LAWS(DLH)-1981-3-23

COMMISSIONER OF INCOME TAX Vs. BABURAM

Decided On March 19, 1981
COMMISSIONER OF INCOME TAX Appellant
V/S
BABURAM Respondents

JUDGEMENT

(1.) THE question referred to us in the present case is:

(2.) THE facts of the case show that the assessment year in question was 1959 -60. The assessee, who was a partner in the firm, Northern Steel and General Mills, had entered into an agreement with his own son, Pran Nath, by which the son was to receive a salary of Rs. 250 and certain other amounts for looking after the interests of the assessee in the firm. The reason for this agreement was that the assessee was physically not capable of rendering services, as could be expected of him, to the partnership and he had to engage somebody else to render those services. The amount which was paid to the son out of the assessee's share in the partnership business was claimed as a deduction from the taxable income. It was disallowed by the ITO on the ground that the payment was made for extra -commercial considerations. The total sum which was claimed as a deduction was Rs. 7,262. On appeal to the AAC, the entire sum was allowed. The ITO appealed to the Tribunal which came to the conclusion that there were two aspects of the payment received (to be considered): (1) the son was looking after the interests of the father in the partnership business, and (2) the son was doing something in the partnership firm on behalf of the assessee. The Tribunal had been referred to a judgment of the Madras High Court in Basantlal Gupta vs. CIT (1963) 50 ITR 541 (Mad), where a similar deduction had been completely disallowed and stated that, in their view, as there were two aspects of the payment received by the assessee's son, they would, on an estimate basis, allow half the amount. That is how the question framed and referred to us states that Rs. 3,636.50 has been deducted from the assessee's share income.

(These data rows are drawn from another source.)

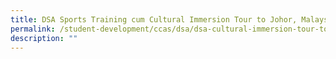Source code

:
 ```yaml
---
title: DSA Sports Training cum Cultural Immersion Tour to Johor, Malaysia 2019
permalink: /student-development/ccas/dsa/dsa-cultural-immersion-tour-to-johor-malaysia-2019/
description: ""
---
```

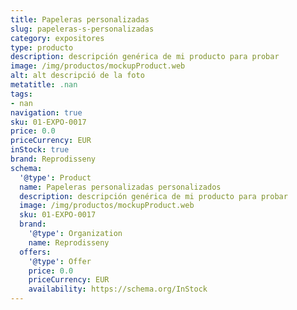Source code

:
 ```yaml
---
title: Papeleras personalizadas
slug: papeleras-s-personalizadas
category: expositores
type: producto
description: descripción genérica de mi producto para probar
image: /img/productos/mockupProduct.web
alt: alt descripció de la foto
metatitle: .nan
tags:
- nan
navigation: true
sku: 01-EXPO-0017
price: 0.0
priceCurrency: EUR
inStock: true
brand: Reprodisseny
schema:
  '@type': Product
  name: Papeleras personalizadas personalizados
  description: descripción genérica de mi producto para probar
  image: /img/productos/mockupProduct.web
  sku: 01-EXPO-0017
  brand:
    '@type': Organization
    name: Reprodisseny
  offers:
    '@type': Offer
    price: 0.0
    priceCurrency: EUR
    availability: https://schema.org/InStock
---
```

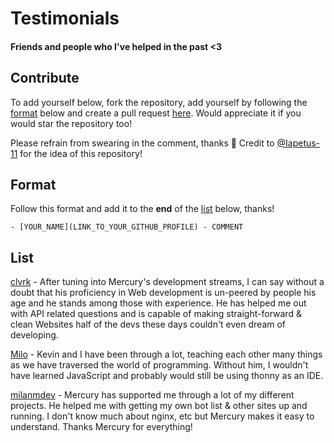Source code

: # Testimonials
#### Friends and people who I've helped in the past &lt;3

## Contribute
To add yourself below, fork the repository, add yourself by following the [format](#format) below and create a pull request [here](https://github.com/TrustedMercury/Testimonials/compare). Would appreciate it if you would star the repository too!

Please refrain from swearing in the comment, thanks 💖 Credit to [@Iapetus-11](https://github.com/iapetus-11) for the idea of this repository!

## Format
Follow this format and add it to the **end** of the [list](#list) below, thanks!
```
- [YOUR_NAME](LINK_TO_YOUR_GITHUB_PROFILE) - COMMENT
```

## List

[clvrk](https://github.com/clvrk) - After tuning into Mercury's development streams, I can say without a doubt that his proficiency in Web development is un-peered by people his age and he stands among those with experience. He has helped me out with API related questions and is capable of making straight-forward & clean Websites half of the devs these days couldn't even dream of developing.

[Milo](https://github.com/Iapetus-11/) - Kevin and I have been through a lot, teaching each other many things as we have traversed the world of programming. Without him, I wouldn't have learned JavaScript and probably would still be using thonny as an IDE.

[milanmdev](https://github.com/milanmdev) - Mercury has supported me through a lot of my different projects. He helped me with getting my own bot list & other sites up and running. I don't know much about nginx, etc but Mercury makes it easy to understand. Thanks Mercury for everything!
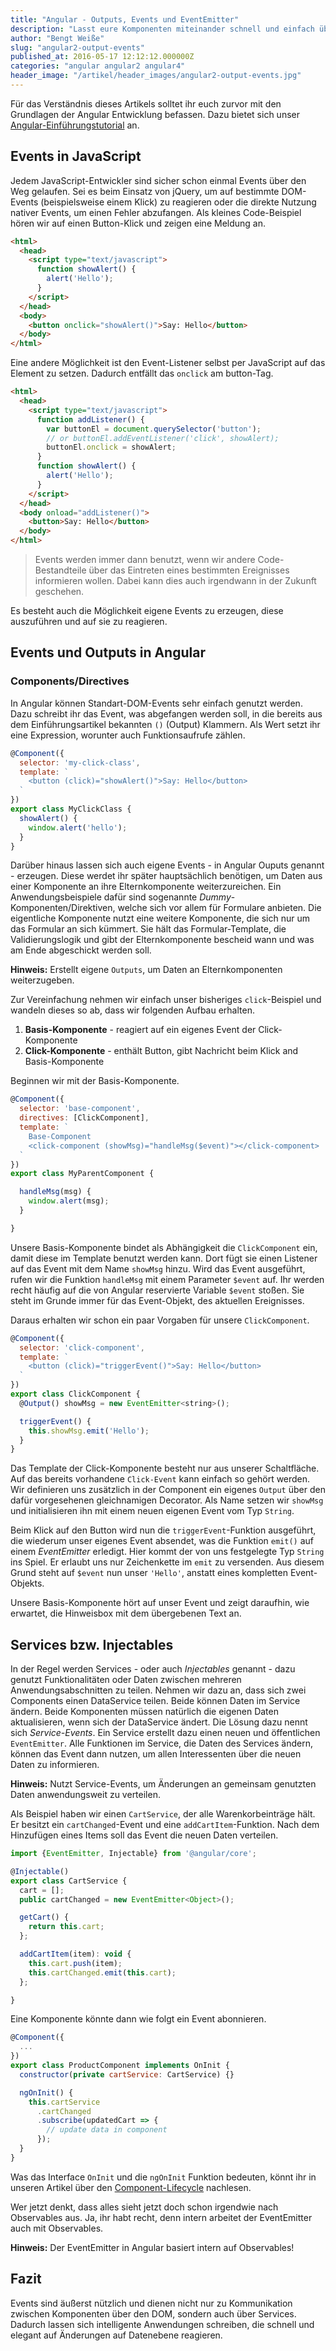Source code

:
 ```yaml
---
title: "Angular - Outputs, Events und EventEmitter"
description: "Lasst eure Komponenten miteinander schnell und einfach über Events kommunizieren. Informiert Anwendungsteile über Änderungen an einem gemeinsamen Datenmodel über Service-Events."
author: "Bengt Weiße"
slug: "angular2-output-events"
published_at: 2016-05-17 12:12:12.000000Z
categories: "angular angular2 angular4"
header_image: "/artikel/header_images/angular2-output-events.jpg"
---
```


Für das Verständnis dieses Artikels solltet ihr euch zurvor mit den Grundlagen der Angular Entwicklung befassen. Dazu bietet sich unser [Angular-Einführungstutorial](/artikel/angular2-tutorial-deutsch/) an.

## Events in JavaScript

Jedem JavaScript-Entwickler sind sicher schon einmal Events über den Weg gelaufen. Sei es beim Einsatz von jQuery, um auf bestimmte DOM-Events (beispielsweise einem Klick) zu reagieren oder die direkte Nutzung nativer Events, um einen Fehler abzufangen. Als kleines Code-Beispiel hören wir auf einen Button-Klick und zeigen eine Meldung an.

```html
<html>
  <head>
    <script type="text/javascript">
      function showAlert() {
        alert('Hello');
      }
    </script>
  </head>
  <body>
    <button onclick="showAlert()">Say: Hello</button>
  </body>
</html>
```

Eine andere Möglichkeit ist den Event-Listener selbst per JavaScript auf das Element zu setzen. Dadurch entfällt das `onclick` am button-Tag.

```html
<html>
  <head>
    <script type="text/javascript">
      function addListener() {
        var buttonEl = document.querySelector('button');
        // or buttonEl.addEventListener('click', showAlert);
        buttonEl.onclick = showAlert;
      }
      function showAlert() {
        alert('Hello');
      }
    </script>
  </head>
  <body onload="addListener()">
    <button>Say: Hello</button>
  </body>
</html>
```

> Events werden immer dann benutzt, wenn wir andere Code-Bestandteile über das Eintreten eines bestimmten Ereignisses informieren wollen. Dabei kann dies auch irgendwann in der Zukunft geschehen.

Es besteht auch die Möglichkeit eigene Events zu erzeugen, diese auszuführen und auf sie zu reagieren.

## Events und Outputs in Angular

### Components/Directives

In Angular können Standart-DOM-Events sehr einfach genutzt werden. Dazu schreibt ihr das Event, was abgefangen werden soll, in die bereits aus dem Einführungsartikel bekannten `()` (Output) Klammern. Als Wert setzt ihr eine Expression, worunter auch Funktionsaufrufe zählen.

```javascript
@Component({
  selector: 'my-click-class',
  template: `
    <button (click)="showAlert()">Say: Hello</button>
  `
})
export class MyClickClass {
  showAlert() {
    window.alert('hello');
  }
}
```

Darüber hinaus lassen sich auch eigene Events - in Angular Ouputs genannt - erzeugen. Diese werdet ihr später hauptsächlich benötigen, um Daten aus einer Komponente an ihre Elternkomponente weiterzureichen. Ein Anwendungsbeispiele dafür sind sogenannte *Dummy*-Komponenten/Direktiven, welche sich vor allem für Formulare anbieten. Die eigentliche Komponente nutzt eine weitere Komponente, die sich nur um das Formular an sich kümmert. Sie hält das Formular-Template, die Validierungslogik und gibt der Elternkomponente bescheid wann und was am Ende abgeschickt werden soll.

<div class="alert alert-info"><b>Hinweis:</b> Erstellt eigene <code>Outputs</code>, um Daten an Elternkomponenten weiterzugeben.</div>

Zur Vereinfachung nehmen wir einfach unser bisheriges `click`-Beispiel und wandeln dieses so ab, dass wir folgenden Aufbau erhalten.

1. **Basis-Komponente** - reagiert auf ein eigenes Event der Click-Komponente
2. **Click-Komponente** - enthält Button, gibt Nachricht beim Klick and Basis-Komponente


Beginnen wir mit der Basis-Komponente.

```javascript
@Component({
  selector: 'base-component',
  directives: [ClickComponent],
  template: `
    Base-Component
    <click-component (showMsg)="handleMsg($event)"></click-component>
  `
})
export class MyParentComponent {

  handleMsg(msg) {
    window.alert(msg);
  }

}
```

Unsere Basis-Komponente bindet als Abhängigkeit die `ClickComponent` ein, damit diese im Template benutzt werden kann. Dort fügt sie einen Listener auf das Event mit dem Name `showMsg` hinzu. Wird das Event ausgeführt, rufen wir die Funktion `handleMsg` mit einem Parameter `$event` auf. Ihr werden recht häufig auf die von Angular reservierte Variable `$event` stoßen. Sie steht im Grunde immer für das Event-Objekt, des aktuellen Ereignisses.

Daraus erhalten wir schon ein paar Vorgaben für unsere `ClickComponent`.

```javascript
@Component({
  selector: 'click-component',
  template: `
    <button (click)="triggerEvent()">Say: Hello</button>
  `
})
export class ClickComponent {
  @Output() showMsg = new EventEmitter<string>();

  triggerEvent() {
    this.showMsg.emit('Hello');
  }
}
```

Das Template der Click-Komponente besteht nur aus unserer Schaltfläche. Auf das bereits vorhandene `Click-Event` kann einfach so gehört werden. Wir definieren uns zusätzlich in der Component ein eigenes `Output` über den dafür vorgesehenen gleichnamigen Decorator. Als Name setzen wir `showMsg` und initialisieren ihn mit einem neuen eigenen Event vom Typ `String`.

Beim Klick auf den Button wird nun die `triggerEvent`-Funktion ausgeführt, die wiederum unser eigenes Event absendet, was die Funktion `emit()` auf einem *EventEmitter* erledigt. Hier kommt der von uns festgelegte Typ `String` ins Spiel. Er erlaubt uns nur Zeichenkette im `emit` zu versenden. Aus diesem Grund steht auf `$event` nun unser `'Hello'`, anstatt eines kompletten Event-Objekts.

Unsere Basis-Komponente hört auf unser Event und zeigt daraufhin, wie erwartet, die Hinweisbox mit dem übergebenen Text an.

## Services bzw. Injectables

In der Regel werden Services - oder auch *Injectables* genannt - dazu genutzt Funktionalitäten oder Daten zwischen mehreren Anwendungsabschnitten zu teilen. Nehmen wir dazu an, dass sich zwei Components einen DataService teilen. Beide können Daten im Service ändern. Beide Komponenten müssen natürlich die eigenen Daten aktualisieren, wenn sich der DataService ändert. Die Lösung dazu nennt sich *Service-Events*. Ein Service erstellt dazu einen neuen und öffentlichen `EventEmitter`. Alle Funktionen im Service, die Daten des Services ändern, können das Event dann nutzen, um allen Interessenten über die neuen Daten zu informieren.

<div class="alert alert-info"><b>Hinweis:</b> Nutzt Service-Events, um Änderungen an gemeinsam genutzten Daten anwendungsweit zu verteilen.</div>

Als Beispiel haben wir einen `CartService`, der alle Warenkorbeinträge hält. Er besitzt ein `cartChanged`-Event und eine `addCartItem`-Funktion. Nach dem Hinzufügen eines Items soll das Event die neuen Daten verteilen.

```javascript
import {EventEmitter, Injectable} from '@angular/core';

@Injectable()
export class CartService {
  cart = [];
  public cartChanged = new EventEmitter<Object>();

  getCart() {
    return this.cart;
  };

  addCartItem(item): void {
    this.cart.push(item);
    this.cartChanged.emit(this.cart);
  };

}
```

Eine Komponente könnte dann wie folgt ein Event abonnieren.

```javascript
@Component({
  ...
})
export class ProductComponent implements OnInit {
  constructor(private cartService: CartService) {}

  ngOnInit() {
    this.cartService
      .cartChanged
      .subscribe(updatedCart => {
        // update data in component
      });
  }
}
```

Was das Interface `OnInit` und die `ngOnInit` Funktion bedeuten, könnt ihr in unseren Artikel über den [Component-Lifecycle](/artikel/angular-2-component-lifecycle/) nachlesen.

Wer jetzt denkt, dass alles sieht jetzt doch schon irgendwie nach Observables aus. Ja, ihr habt recht, denn intern arbeitet der EventEmitter auch mit Observables.

<div class="alert alert-info"><b>Hinweis:</b> Der EventEmitter in Angular basiert intern auf Observables!</div>

## Fazit

Events sind äußerst nützlich und dienen nicht nur zu Kommunikation zwischen Komponenten über den DOM, sondern auch über Services. Dadurch lassen sich intelligente Anwendungen schreiben, die schnell und elegant auf Änderungen auf Datenebene reagieren.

(3.) TURNING now to the question referred to us, it has been urged by learned counsel for the CIT that the Tribunal was wrong in allowing even half the amount claimed as a deduction. The contention is that the entire amount was paid to the assessee's son for rendering services to the partnership business, and, therefore, it was not an allowable deduction as far as the assessee was concerned. Reliance is placed on the judgment of the Supreme Court in Jitmal Bhuramal vs. CIT (1962) 44 ITR 887 (SC), which is a case in which an HUF was represented in a partnership through its Karta and some junior members had been engaged by the Karta to render services on behalf of the family in the partnership firm. It was held that the deduction was not allowable as services were not being rendered to the HUF but to the partnership firm in which the HUF was represented through its Karta. We find that the said judgment is not to be applied to the facts of the present case where the assessee himself was incapacitated and had to get somebody to represent him. The present case is covered by a series of other decisions including some rendered by this High Court showing that the expenses incurred by a partner in earning his income from a partnership business are allowable deductions. There are also lots of other cases in which other types of deductions have been upheld by the Courts in accordance with the partnership interest of an individual partner being treated as a business asset in his own hands. We now proceed to mention those cases wherein similar deductions have been allowed as claimed by the assessee in the present case. Those cases are: CIT vs. Ramniklal Kothari (1969)74 ITR 57 (SC), decided by the Supreme Court, CIT vs. Ganpat Rai Jaggi and Co. (1972) 86 ITR 363 (Del) and CIT vs. Sohan Lal Nayyar (1974) 95 ITR 90 (Del), decided by this High Court and CIT vs. V. Kaithan (1972) 85 ITR 14 (Mad), decided by the Madras High Court. In view of the fact that it is well settled that allowances normally allowed against business income can also be claimed against the share of a partner from a partnership business, it only remains to be seen whether, in the present case, there is a distinction between the facts of this case and the facts of the Madras case relied upon by the Tribunal.